One thing I’ve always wanted to do, but never succeeded at, is to learn how to play music. I’ve made various attempts over the years. Ill-fated piano lessons as a kid. Buying a penny whistle and a song book at a Woods Tea Company concert, wherein I learned one song before they stopped putting the fingerings above the notes and my mental block on reading sheet music prevented me from learning more.
It would seem the universe is telling me that creating music just isn’t in the stars for me, yet every so often the bug strikes once again and I pick up the pennywhistle or sit down to a keyboard and try again. A while back I was even courting the notion of ordering a ukulele off amazon, having been told that the instrument was ridiculously easy to learn, but ultimately decided against it realizing that I would still have to know how to read the sheet music.

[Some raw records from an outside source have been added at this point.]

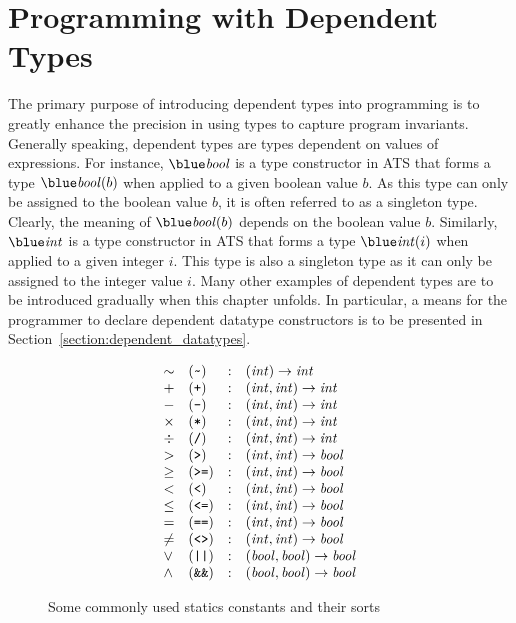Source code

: \chapter{Programming with Dependent Types}

The primary purpose of introducing dependent types into programming is to
greatly enhance the precision in using types to capture program invariants.
Generally speaking, dependent types are types dependent on values of
expressions. For instance, $\tbool$ is a type constructor in ATS that forms
a type $\tbool(b)$ when applied to a given boolean value $b$. As this type
can only be assigned to the boolean value $b$, it is often referred to as a
singleton type. Clearly, the meaning of $\tbool(b)$ depends on the boolean
value $b$.  Similarly, $\tint$ is a type constructor in ATS that forms a
type $\tint(i)$ when applied to a given integer $i$. This type is also a
singleton type as it can only be assigned to the integer value $i$.  Many
other examples of dependent types are to be introduced gradually when this
chapter unfolds.  In particular, a means for the programmer to declare
dependent datatype constructors is to be presented in
Section~\ref{section:dependent_datatypes}.

\begin{figure}
\[\begin{array}{llcl}
\sim & (\verb`~`) & : & (\sint) \simp \sint \\
+ & (\verb`+`) & : & (\sint, \sint) \simp \sint \\
- & (\verb`-`) & : & (\sint, \sint) \simp \sint \\
\times & (\verb`*`) & : & (\sint, \sint) \simp \sint \\
\div & (\verb`/`) & : & (\sint, \sint) \simp \sint \\
> & (\verb`>`) & : & (\sint, \sint) \simp \sbool \\
\geq & (\verb`>=`) & : & (\sint, \sint) \simp \sbool \\
< & (\verb`<`) & : & (\sint, \sint) \simp \sbool \\
\leq & (\verb`<=`) & : & (\sint, \sint) \simp \sbool \\
= & (\verb`==`) & : & (\sint, \sint) \simp \sbool \\
\neq & (\verb`<>`) & : & (\sint, \sint) \simp \sbool \\
\lor & (\verb`||`) & : & (\sbool, \sbool) \simp \sbool \\
\land & (\verb`&&`) & : & (\sbool, \sbool) \simp \sbool \\
\end{array}\]
\caption{Some commonly used statics constants and their sorts}
\label{figure:static_constants}
\end{figure}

Sheet music has always been a strange topic in my family. My dad and my maternal grandmother were both musicians. He played by ear, she had to have the sheet music in front of her no matter how many times she might have played a piece over the years. And they were forever arguing which was the better way of playing, but not quite in the way you’d think. My dad always wished he could read sheet music to play more accurately, while my grandma didn’t like being tied to the sheet music and always wished she could just play by ear like my dad did. Both had a gift the other envied, both convinced that their own way of making music was the less desirable one.
I’ve been thinking about my grandma a lot recently as it was just over a year ago that she passed away. She would have been 101 years old this November. One her life’s great passions was music, and she played right up until she was too weak to play anymore. Roanoke, Illinois was blessed with her marvelous skills on the piano and organ for a better part of a century, and it was a gift she tried to pass on to her children and grandchildren with varying degrees of success. I think a couple of my cousins still play the piano on occasion but outside of that I don’t think the music bug has really bitten any of us too hard.
Still, as I think about my grandma I realize that a part of her gift was passed on in me. The part that pushed her to pursue her music with such love for the process. The same drive that pushes me to pursue writing and other endeavors in the same way. For that I will always be grateful
She would be proud. She loved to write too.